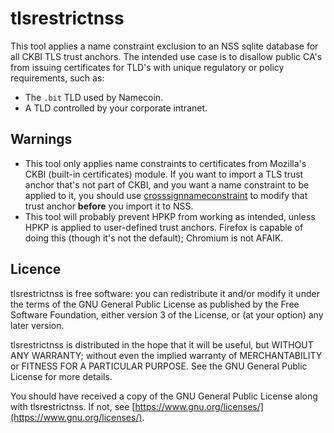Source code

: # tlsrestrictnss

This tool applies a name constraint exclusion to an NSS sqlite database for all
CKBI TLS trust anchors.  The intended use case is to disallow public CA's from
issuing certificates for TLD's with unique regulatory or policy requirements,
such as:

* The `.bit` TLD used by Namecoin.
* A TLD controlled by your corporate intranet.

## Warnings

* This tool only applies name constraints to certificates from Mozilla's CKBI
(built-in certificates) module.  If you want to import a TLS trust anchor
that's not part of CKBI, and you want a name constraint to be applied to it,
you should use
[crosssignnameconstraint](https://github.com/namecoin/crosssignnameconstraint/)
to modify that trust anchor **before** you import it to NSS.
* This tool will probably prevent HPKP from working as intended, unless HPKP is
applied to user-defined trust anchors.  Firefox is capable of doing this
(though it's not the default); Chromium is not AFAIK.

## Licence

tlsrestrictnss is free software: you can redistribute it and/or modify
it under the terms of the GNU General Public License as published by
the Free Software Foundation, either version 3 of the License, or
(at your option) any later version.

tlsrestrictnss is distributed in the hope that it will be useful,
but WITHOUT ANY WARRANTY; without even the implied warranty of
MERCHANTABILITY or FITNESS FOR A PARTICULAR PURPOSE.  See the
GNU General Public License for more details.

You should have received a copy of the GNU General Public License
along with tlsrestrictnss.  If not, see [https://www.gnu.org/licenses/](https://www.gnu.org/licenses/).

══════

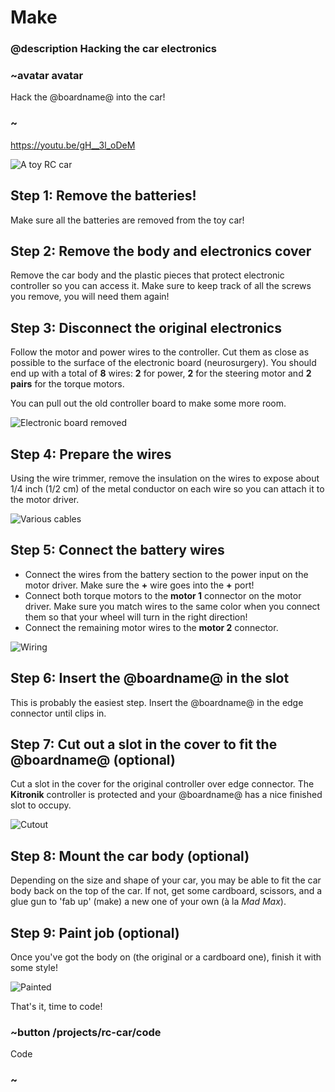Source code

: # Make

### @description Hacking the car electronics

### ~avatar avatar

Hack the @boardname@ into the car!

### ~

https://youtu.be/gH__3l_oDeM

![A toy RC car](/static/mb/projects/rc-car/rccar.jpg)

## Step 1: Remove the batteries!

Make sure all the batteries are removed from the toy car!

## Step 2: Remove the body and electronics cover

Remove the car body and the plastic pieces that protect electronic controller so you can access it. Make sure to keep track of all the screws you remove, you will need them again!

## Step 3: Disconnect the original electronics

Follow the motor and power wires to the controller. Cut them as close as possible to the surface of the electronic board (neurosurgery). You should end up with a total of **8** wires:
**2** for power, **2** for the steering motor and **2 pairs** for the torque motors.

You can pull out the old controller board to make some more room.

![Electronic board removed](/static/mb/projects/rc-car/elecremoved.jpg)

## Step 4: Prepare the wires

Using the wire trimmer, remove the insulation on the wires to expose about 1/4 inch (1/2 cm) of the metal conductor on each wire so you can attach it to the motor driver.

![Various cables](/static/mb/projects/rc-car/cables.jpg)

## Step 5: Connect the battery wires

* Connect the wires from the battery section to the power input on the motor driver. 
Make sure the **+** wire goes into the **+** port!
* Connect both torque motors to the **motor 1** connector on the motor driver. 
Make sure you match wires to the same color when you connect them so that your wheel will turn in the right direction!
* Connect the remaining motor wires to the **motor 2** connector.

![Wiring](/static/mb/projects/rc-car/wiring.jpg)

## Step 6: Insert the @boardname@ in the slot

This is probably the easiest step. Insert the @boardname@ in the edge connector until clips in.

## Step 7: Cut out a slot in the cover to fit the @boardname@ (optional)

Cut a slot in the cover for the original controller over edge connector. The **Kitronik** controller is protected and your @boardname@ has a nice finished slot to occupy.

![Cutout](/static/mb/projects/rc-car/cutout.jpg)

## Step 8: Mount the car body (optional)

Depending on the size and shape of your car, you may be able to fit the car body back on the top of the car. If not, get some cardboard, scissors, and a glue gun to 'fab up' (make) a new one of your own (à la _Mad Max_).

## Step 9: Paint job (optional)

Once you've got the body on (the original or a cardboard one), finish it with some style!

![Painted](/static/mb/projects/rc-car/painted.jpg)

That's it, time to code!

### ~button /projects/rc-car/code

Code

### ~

══════

WHAT IS REQUIRED ▸ Where does the string "connector" occur in the material? Copy every line where it does.

RESPONSE AREA ▸
* Connect both torque motors to the **motor 1** connector on the motor driver. 
* Connect the remaining motor wires to the **motor 2** connector.
This is probably the easiest step. Insert the @boardname@ in the edge connector until clips in.
Cut a slot in the cover for the original controller over edge connector. The **Kitronik** controller is protected and your @boardname@ has a nice finished slot to occupy.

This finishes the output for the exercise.